(Items listed in a dataset)
....

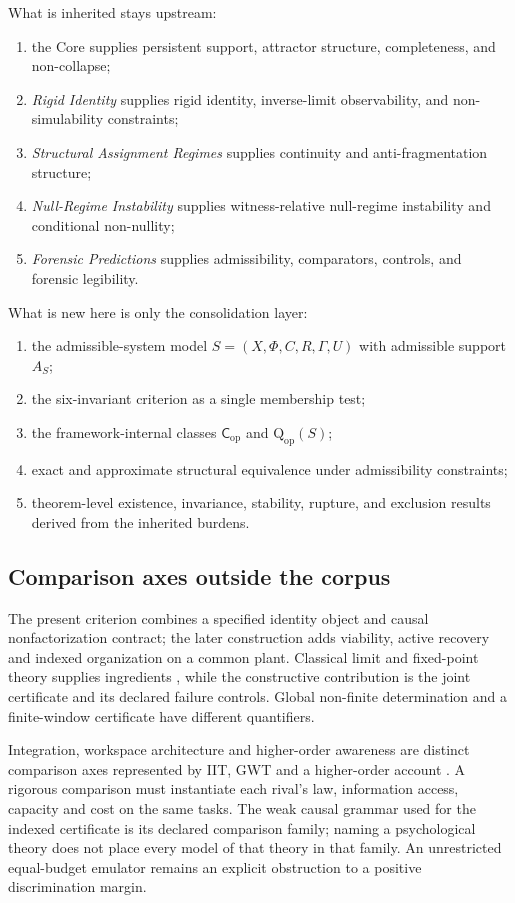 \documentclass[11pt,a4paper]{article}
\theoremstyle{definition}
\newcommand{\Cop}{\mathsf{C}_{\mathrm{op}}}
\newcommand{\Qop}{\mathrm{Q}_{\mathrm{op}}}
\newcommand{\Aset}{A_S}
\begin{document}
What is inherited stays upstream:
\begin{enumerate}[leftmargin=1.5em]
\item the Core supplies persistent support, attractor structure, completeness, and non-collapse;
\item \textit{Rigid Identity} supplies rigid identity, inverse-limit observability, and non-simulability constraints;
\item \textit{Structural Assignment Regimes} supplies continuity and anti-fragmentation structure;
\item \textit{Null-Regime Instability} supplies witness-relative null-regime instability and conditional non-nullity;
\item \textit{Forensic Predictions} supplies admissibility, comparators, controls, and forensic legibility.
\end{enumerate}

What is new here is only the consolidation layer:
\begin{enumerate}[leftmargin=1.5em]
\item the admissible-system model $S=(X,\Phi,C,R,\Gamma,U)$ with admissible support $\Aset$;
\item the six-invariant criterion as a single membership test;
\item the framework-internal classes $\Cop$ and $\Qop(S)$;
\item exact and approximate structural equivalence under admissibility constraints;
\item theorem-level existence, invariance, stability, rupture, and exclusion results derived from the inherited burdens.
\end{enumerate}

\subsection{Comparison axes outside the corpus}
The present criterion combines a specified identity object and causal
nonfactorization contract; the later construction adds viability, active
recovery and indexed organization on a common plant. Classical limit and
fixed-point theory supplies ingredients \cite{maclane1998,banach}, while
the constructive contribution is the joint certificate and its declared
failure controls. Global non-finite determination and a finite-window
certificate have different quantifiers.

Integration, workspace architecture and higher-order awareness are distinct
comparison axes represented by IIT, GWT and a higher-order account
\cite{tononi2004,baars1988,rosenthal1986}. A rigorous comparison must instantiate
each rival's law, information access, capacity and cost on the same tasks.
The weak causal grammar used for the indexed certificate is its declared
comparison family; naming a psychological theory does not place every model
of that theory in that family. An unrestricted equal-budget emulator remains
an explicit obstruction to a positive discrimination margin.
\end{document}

....

● **WHAT TO WORK ON**
Transcribe the records above exactly, skipping pictures.

● **ANSWER TO THIS PROBLEM**
 \documentclass[11pt,a4paper]{article}
\theoremstyle{definition}
\newcommand{\Cop}{\mathsf{C}_{\mathrm{op}}}
\newcommand{\Qop}{\mathrm{Q}_{\mathrm{op}}}
\newcommand{\Aset}{A_S}
\begin{document}
What is inherited stays upstream:
\begin{enumerate}[leftmargin=1.5em]
\item the Core supplies persistent support, attractor structure, completeness, and non-collapse;
\item \textit{Rigid Identity} supplies rigid identity, inverse-limit observability, and non-simulability constraints;
\item \textit{Structural Assignment Regimes} supplies continuity and anti-fragmentation structure;
\item \textit{Null-Regime Instability} supplies witness-relative null-regime instability and conditional non-nullity;
\item \textit{Forensic Predictions} supplies admissibility, comparators, controls, and forensic legibility.
\end{enumerate}

What is new here is only the consolidation layer:
\begin{enumerate}[leftmargin=1.5em]
\item the admissible-system model $S=(X,\Phi,C,R,\Gamma,U)$ with admissible support $\Aset$;
\item the six-invariant criterion as a single membership test;
\item the framework-internal classes $\Cop$ and $\Qop(S)$;
\item exact and approximate structural equivalence under admissibility constraints;
\item theorem-level existence, invariance, stability, rupture, and exclusion results derived from the inherited burdens.
\end{enumerate}

\subsection{Comparison axes outside the corpus}
The present criterion combines a specified identity object and causal
nonfactorization contract; the later construction adds viability, active
recovery and indexed organization on a common plant. Classical limit and
fixed-point theory supplies ingredients \cite{maclane1998,banach}, while
the constructive contribution is the joint certificate and its declared
failure controls. Global non-finite determination and a finite-window
certificate have different quantifiers.

Integration, workspace architecture and higher-order awareness are distinct
comparison axes represented by IIT, GWT and a higher-order account
\cite{tononi2004,baars1988,rosenthal1986}. A rigorous comparison must instantiate
each rival's law, information access, capacity and cost on the same tasks.
The weak causal grammar used for the indexed certificate is its declared
comparison family; naming a psychological theory does not place every model
of that theory in that family. An unrestricted equal-budget emulator remains
an explicit obstruction to a positive discrimination margin.
\end{document}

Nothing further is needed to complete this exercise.